[
https://issues.apache.org/jira/browse/HDFS-2080?page=com.atlassian.jira.plugin.system.issuetabpanels:comment-tabpanel&focusedCommentId=13051137#comment-13051137
]
Todd Lipcon commented on HDFS-2080:
-----------------------------------
Nathan: yea, both CPU time and sys time improve by these optimizations.

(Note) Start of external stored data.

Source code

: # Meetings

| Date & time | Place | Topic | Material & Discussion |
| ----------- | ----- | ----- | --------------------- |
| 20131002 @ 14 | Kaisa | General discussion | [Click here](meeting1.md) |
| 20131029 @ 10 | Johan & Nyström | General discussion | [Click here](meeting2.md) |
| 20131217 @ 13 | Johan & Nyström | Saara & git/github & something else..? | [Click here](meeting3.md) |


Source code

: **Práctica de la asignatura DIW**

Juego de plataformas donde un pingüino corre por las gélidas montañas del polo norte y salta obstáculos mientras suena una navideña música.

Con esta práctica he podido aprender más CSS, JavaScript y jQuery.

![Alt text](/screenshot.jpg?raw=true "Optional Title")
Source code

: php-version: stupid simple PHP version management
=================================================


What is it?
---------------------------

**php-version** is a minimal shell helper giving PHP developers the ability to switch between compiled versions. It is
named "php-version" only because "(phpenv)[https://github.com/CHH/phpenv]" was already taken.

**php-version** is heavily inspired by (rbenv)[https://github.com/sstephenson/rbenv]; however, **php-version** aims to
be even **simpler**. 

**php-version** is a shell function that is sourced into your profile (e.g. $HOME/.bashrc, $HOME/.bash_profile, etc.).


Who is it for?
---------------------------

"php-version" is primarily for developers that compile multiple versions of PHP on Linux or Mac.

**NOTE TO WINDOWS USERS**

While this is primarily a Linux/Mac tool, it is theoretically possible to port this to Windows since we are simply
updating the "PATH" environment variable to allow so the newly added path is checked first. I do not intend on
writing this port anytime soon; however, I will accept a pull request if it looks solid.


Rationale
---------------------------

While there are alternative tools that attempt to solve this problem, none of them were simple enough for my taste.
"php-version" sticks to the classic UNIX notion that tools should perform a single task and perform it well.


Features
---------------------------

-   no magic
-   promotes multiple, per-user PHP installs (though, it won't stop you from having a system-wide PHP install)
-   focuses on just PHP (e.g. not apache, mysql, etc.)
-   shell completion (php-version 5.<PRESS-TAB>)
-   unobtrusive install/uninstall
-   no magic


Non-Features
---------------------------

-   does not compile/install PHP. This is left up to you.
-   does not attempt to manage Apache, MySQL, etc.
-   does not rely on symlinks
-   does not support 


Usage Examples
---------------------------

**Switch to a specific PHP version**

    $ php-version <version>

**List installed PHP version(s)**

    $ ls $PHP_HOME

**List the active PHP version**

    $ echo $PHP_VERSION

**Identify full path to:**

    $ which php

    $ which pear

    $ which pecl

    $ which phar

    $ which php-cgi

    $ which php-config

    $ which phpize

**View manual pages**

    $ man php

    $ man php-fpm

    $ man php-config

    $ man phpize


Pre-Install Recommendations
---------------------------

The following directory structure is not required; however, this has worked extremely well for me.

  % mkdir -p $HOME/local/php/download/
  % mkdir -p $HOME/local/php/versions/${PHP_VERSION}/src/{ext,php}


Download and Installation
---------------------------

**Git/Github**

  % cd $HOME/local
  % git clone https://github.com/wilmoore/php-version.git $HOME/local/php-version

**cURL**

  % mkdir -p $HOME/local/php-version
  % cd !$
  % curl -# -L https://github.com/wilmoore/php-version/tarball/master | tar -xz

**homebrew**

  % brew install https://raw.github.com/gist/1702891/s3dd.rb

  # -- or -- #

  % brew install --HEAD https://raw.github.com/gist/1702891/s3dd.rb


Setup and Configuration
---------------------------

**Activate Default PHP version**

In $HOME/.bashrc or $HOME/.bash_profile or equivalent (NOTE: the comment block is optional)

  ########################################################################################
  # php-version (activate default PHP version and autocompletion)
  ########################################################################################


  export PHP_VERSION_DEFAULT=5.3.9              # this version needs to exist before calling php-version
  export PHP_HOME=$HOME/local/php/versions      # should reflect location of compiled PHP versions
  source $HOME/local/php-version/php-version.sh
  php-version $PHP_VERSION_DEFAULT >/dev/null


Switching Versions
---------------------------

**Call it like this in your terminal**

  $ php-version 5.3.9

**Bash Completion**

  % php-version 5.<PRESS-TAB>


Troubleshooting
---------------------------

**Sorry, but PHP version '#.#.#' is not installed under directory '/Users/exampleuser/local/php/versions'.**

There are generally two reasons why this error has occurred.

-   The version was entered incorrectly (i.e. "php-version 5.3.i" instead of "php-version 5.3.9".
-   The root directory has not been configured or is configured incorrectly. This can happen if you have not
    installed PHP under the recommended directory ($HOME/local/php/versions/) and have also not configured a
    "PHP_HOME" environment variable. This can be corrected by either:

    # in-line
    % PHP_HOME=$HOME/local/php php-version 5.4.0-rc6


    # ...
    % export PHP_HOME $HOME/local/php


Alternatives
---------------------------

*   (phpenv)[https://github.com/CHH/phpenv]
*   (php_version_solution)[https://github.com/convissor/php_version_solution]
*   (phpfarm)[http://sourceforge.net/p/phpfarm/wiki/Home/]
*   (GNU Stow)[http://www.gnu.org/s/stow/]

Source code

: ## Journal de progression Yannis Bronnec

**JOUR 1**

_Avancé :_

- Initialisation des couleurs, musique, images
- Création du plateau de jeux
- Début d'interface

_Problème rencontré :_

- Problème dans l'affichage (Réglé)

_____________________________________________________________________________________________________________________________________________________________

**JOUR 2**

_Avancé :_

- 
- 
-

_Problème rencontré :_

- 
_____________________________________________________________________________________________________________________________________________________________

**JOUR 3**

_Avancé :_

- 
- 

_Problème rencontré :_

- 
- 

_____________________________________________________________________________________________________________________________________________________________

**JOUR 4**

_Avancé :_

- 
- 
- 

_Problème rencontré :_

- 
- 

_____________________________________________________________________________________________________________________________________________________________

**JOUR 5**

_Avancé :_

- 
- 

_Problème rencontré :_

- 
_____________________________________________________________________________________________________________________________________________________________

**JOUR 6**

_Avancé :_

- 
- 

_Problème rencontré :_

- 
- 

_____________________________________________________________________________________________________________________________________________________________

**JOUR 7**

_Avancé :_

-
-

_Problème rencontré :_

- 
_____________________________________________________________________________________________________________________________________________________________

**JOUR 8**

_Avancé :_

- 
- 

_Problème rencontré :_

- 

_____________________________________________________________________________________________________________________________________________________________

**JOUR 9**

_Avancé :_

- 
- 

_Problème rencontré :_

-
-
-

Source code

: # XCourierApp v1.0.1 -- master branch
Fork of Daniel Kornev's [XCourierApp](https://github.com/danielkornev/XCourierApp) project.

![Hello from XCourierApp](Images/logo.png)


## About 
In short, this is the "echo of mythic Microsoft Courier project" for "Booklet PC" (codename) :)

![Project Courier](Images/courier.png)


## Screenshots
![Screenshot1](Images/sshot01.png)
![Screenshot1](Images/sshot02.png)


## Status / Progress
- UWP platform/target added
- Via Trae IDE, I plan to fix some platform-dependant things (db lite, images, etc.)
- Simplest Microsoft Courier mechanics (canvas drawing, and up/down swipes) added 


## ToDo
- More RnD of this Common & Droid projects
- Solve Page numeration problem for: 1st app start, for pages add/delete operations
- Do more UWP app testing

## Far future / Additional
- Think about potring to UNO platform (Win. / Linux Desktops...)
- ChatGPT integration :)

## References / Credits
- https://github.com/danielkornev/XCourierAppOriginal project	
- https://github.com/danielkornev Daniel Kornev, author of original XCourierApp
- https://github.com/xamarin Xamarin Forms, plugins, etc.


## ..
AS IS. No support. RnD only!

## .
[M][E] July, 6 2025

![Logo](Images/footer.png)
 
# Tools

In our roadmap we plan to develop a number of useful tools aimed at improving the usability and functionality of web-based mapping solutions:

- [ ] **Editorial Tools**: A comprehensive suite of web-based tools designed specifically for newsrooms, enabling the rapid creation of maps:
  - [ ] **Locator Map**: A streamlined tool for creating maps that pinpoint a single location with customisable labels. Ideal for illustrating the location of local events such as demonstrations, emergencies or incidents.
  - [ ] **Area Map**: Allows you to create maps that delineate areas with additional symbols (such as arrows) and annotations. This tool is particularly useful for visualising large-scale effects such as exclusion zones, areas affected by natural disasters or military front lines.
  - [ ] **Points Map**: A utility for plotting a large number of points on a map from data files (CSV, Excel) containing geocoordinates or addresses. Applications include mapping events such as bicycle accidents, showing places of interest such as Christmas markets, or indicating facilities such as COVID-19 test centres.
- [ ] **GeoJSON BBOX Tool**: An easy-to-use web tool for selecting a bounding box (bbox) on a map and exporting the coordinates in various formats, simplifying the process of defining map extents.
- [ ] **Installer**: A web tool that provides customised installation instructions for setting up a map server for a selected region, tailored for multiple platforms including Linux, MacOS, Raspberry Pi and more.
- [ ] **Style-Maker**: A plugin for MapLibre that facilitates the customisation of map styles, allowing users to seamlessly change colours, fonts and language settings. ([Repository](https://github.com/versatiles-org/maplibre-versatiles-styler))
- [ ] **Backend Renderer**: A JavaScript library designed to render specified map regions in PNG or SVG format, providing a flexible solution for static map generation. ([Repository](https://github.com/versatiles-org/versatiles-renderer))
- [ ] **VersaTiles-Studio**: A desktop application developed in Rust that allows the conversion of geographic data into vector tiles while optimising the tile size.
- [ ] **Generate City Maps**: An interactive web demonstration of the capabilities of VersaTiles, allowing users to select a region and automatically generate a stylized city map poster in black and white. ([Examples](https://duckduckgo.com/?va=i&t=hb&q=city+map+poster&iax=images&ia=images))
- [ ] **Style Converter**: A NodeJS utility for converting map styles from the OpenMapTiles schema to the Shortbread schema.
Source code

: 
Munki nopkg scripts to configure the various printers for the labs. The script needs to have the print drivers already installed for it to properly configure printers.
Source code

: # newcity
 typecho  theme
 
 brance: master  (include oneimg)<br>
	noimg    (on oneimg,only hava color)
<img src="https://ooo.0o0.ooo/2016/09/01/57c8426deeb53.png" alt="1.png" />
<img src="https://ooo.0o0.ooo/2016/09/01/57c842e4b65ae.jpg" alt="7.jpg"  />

Kihwal: using zlib instead of the hardware crc gives only about a 40%
improvement. It's true that a disk won't pump out data at rates approaching
1GB/sec, but Nathan's metric of CPUsecs/MB is still very important, eg on
multitenant clusters. Another important case is the HBase serving case where
the majority of the data being read from HDFS will actually be in the Linux
buffer cache. I've benchmarked that 3/4 of the latency of such reads comes from
CPU-time rather than context switching (try TestHFileSeek from HBase on
RawLocalFS vs LocalFS)
> Speed up DFS read path
> ----------------------
>
> Key: HDFS-2080
> URL: https://issues.apache.org/jira/browse/HDFS-2080
> Project: Hadoop HDFS
> Issue Type: Improvement
> Components: hdfs client
> Affects Versions: 0.23.0
> Reporter: Todd Lipcon
> Assignee: Todd Lipcon
> Fix For: 0.23.0
>
>
> I've developed a series of patches that speeds up the HDFS read path by a
> factor of about 2.5x (~300M/sec to ~800M/sec for localhost reading from
> buffer cache) and also will make it easier to allow for advanced users (eg
> hbase) to skip a buffer copy.
--
This message is automatically generated by JIRA.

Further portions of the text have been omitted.